For many living in North America, the cranberry is associated with winter holiday feasts such as Thanksgiving and Christmas, when it's made into a sauce to be served alongside turkey, stuffing and gravy. Frequently, though, cranberries come in can form - literally. Many cooks buy cranberries as a sauce that, when extracted from the can, maintains its shape due to the high pectin content of the fruit.
Much of the appeal of the cranberry is its appearance - it's pretty, round, glossy and bright pink. It's certainly not eaten for its flavour, at least in its raw state, because cranberry is exceedingly tart and astringent, with just a bit of sweetness. The fruit is made into refreshingly tart cranberry juice (heavily sweetened), dried cranberries (which are delicious) and jelly and sauce.

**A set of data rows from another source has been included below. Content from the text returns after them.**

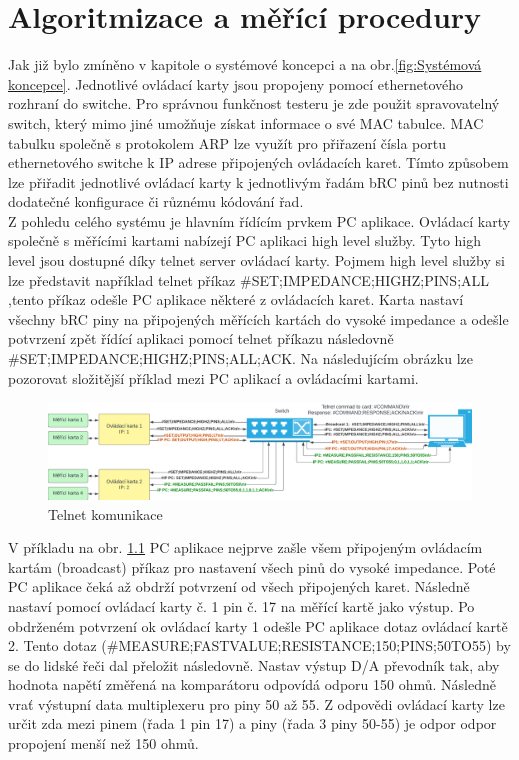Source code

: \chapter{Algoritmizace a měřící procedury}
Jak již bylo zmíněno v kapitole o systémové koncepci a na obr.\ref{fig:Systémová koncepce}.
Jednotlivé ovládací karty jsou propojeny pomocí ethernetového rozhraní do switche.
Pro správnou funkčnost testeru je zde použit spravovatelný switch, který mimo jiné umožňuje
získat informace o své MAC tabulce. MAC tabulku společně s protokolem ARP lze využít pro
přiřazení čísla portu ethernetového switche k IP adrese připojených ovládacích karet. Tímto způsobem
lze přiřadit jednotlivé ovládací karty k jednotlivým řadám bRC pinů bez nutnosti dodatečné konfigurace
či různému kódování řad.\\

Z pohledu celého systému je hlavním řídícím prvkem PC aplikace.
Ovládací karty společně s měřícími kartami nabízejí PC aplikaci high level služby.
Tyto high level jsou dostupné díky telnet server ovládací karty. Pojmem high level služby
si lze představit například telnet příkaz \#SET;IMPEDANCE;HIGHZ;PINS;ALL ,tento příkaz odešle
PC aplikace některé z ovládacích karet. Karta nastaví všechny bRC piny na připojených měřících kartách
do vysoké impedance a odešle potvrzení zpět řídící aplikaci pomocí telnet příkazu následovně
\#SET;IMPEDANCE;HIGHZ;PINS;ALL;ACK. Na následujícím obrázku lze pozorovat složitější příklad mezi
PC aplikací a ovládacími kartami.

\begin{figure}[ht!]
    \centering
    \includegraphics[width = 1\textwidth]{obrazky/telnet_communication.png}
    \caption{Telnet komunikace}
    \label{fig:Telnet komunikace}
\end{figure}

V příkladu na obr. \ref{fig:Telnet komunikace} PC aplikace nejprve zašle všem připojeným ovládacím kartám
(broadcast) příkaz pro nastavení všech pinů do vysoké impedance. Poté PC aplikace čeká až obdrží potvrzení 
od všech připojených karet. Následně nastaví pomocí ovládací karty č. 1 pin č. 17 na měřící kartě jako výstup.
Po obdrženém potvrzení ok ovládací karty 1 odešle PC aplikace dotaz ovládací kartě 2. Tento dotaz
(\#MEASURE;FASTVALUE;RESISTANCE;150;PINS;50TO55) by se do lidské řeči dal přeložit následovně. Nastav 
výstup D/A převodník tak, aby hodnota napětí změřená na komparátoru odpovídá odporu 150 ohmů.
Následně vrať výstupní data multiplexeru pro piny 50 až 55.
Z odpovědi ovládací karty lze určit zda mezi pinem (řada 1 pin 17)
a piny (řada 3 piny 50-55) je odpor odpor propojení menší než 150 ohmů.\\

You can buy frozen cranberries, which are as good as the fresh variety for cooked dishes.
Home-made cranberry sauce is much better than the canned stuff. Simmer the cranberries (fresh or frozen) with enough water to cover them and add sugar to taste. The berries will burst as they cook. Stir in fresh orange juice, a splash of fresh lemon juice, a few wide strips of orange zest, a little salt and spices, such as a cinnamon stick, whole cloves and black peppercorns. Simmer until the berries are very soft and the consistency is a little watery - the sauce thickens as it cools. The sauce is especially delicious served with thick slices of ham, or use it as a filling for jam tarts.